Category Archives: Power Generating Technology – Fusion

Fusion Update

Peter Lobner

In February 2021, I posted the article “The Fork in the Road to Electric Power From Fusion,” with links to a set of supporting articles that provide details on 18 fusion power reactor development projects, mostly at private firms.

In March 2023, the United States Government Accountability Office issued their report GAO-23-105813, “Technology Assessment – Fusion Energy – Potentially Transformative Technology Still Faces Fundamental Challenge.” This GAO report provides a comprehensive overview of the current status of several different fusion energy concepts being developed worldwide.  You can download a copy of this GAO report here: https://www.gao.gov/assets/gao-23-105813.pdf

The American Nuclear Society review of the GAO report is contained in an article, “New GAO report focuses on fusion,” which is available here: https://www.ans.org/news/article-4891/new-gao-report-focuses-on-fusion/

ANS summarized GAO’s finding: “Despite decades of research and recent promising developments, the report notes, fusion science has still not achieved net energy gain.”  

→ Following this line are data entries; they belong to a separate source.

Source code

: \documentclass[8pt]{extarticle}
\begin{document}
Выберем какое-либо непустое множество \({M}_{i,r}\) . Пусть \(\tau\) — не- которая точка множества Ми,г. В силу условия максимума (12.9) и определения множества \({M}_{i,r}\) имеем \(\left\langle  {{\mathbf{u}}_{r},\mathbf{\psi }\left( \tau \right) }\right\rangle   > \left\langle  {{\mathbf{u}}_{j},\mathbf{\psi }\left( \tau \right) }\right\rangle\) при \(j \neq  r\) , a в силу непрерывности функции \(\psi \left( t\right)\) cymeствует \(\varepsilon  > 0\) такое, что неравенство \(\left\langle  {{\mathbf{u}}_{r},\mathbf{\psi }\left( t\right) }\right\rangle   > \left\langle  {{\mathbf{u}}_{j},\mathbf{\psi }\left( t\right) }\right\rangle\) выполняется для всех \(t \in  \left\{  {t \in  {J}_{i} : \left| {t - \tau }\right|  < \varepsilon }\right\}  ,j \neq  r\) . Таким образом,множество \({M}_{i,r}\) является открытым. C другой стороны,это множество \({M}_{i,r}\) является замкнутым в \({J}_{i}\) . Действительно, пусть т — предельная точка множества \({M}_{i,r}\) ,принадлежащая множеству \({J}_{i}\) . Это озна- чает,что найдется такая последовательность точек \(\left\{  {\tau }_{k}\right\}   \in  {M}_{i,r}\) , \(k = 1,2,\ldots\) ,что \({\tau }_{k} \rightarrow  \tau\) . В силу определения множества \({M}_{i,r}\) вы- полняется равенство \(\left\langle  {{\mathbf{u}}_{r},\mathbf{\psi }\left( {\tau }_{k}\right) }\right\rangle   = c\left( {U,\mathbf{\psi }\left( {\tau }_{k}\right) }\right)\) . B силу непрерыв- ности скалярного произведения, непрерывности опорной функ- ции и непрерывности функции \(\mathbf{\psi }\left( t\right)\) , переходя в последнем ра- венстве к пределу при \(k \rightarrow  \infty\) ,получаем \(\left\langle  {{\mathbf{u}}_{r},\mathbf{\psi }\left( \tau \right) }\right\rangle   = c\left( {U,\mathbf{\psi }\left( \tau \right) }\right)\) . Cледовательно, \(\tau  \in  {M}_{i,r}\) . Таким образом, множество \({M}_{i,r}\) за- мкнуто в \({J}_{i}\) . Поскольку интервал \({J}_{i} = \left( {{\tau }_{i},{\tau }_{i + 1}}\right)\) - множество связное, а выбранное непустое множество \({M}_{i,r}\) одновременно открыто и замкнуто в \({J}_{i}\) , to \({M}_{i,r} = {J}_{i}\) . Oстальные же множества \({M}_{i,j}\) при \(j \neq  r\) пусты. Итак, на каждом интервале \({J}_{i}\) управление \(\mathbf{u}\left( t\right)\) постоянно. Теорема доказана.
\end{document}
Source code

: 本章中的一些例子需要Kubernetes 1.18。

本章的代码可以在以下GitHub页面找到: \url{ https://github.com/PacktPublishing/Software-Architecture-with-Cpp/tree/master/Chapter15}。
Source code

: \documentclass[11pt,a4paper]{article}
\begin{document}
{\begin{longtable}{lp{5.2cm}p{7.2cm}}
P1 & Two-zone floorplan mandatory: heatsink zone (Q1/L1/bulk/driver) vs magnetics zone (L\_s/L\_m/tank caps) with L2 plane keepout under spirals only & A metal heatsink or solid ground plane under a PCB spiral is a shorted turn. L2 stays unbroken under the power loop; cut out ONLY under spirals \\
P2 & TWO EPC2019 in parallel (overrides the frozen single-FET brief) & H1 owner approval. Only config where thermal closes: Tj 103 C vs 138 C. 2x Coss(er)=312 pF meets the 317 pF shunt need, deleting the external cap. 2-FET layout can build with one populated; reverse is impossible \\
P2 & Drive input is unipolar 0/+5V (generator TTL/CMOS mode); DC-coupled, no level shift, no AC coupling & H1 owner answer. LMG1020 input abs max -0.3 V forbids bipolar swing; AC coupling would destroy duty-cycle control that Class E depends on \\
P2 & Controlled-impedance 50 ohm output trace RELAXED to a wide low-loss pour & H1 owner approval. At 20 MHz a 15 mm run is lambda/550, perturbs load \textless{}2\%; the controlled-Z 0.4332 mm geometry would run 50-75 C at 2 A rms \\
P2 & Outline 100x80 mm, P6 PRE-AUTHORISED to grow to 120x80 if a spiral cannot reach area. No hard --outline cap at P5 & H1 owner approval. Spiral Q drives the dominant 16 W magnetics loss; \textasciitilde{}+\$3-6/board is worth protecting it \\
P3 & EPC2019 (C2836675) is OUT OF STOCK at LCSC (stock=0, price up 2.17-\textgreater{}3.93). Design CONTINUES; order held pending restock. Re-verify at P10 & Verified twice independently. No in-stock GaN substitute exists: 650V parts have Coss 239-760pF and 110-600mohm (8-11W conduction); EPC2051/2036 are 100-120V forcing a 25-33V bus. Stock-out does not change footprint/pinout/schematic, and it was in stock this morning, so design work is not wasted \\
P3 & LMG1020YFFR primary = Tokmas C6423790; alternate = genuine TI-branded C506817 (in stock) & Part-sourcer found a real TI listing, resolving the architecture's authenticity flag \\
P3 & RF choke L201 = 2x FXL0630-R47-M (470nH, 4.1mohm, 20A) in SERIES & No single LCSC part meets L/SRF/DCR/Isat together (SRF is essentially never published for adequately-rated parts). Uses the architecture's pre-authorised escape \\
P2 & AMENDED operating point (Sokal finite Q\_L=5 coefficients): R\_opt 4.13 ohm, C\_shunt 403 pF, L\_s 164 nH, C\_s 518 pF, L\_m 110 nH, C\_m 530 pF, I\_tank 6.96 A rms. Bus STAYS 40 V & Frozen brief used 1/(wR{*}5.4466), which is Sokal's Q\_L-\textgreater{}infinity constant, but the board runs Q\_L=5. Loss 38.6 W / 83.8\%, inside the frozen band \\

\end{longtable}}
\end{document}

To illustrate this point, GAO commented on the recent high-profile announcement that a net fusion energy gain had been achieved during a test at the National Ignition Facility (NIF). GAO graphically showed how this claim is only true from the perspective of the small fusion reaction chamber (the Hohlraum) at the heart of NIF.  As shown in the following GAO diagram, which appropriately treats the whole NIF as a “black box,” a total of 300 Megajoules (MJ) were input to the facility and only 3.15 MJ were generated by fusion reactions in the Hohlraum. That fusion power was absorbed by the Hohlraum and adjacent NIF structures and systems. No “net power” left the NIF “black box,” but then, NIF wasn’t designed to be a power plant.  

As future claims of net energy gain are made by the various fusion power reactor development teams, think of each of their fusion facilities as a black box. The future of fusion-generated electricity depends first and foremost on being able to get much more energy out of the black box than went into it.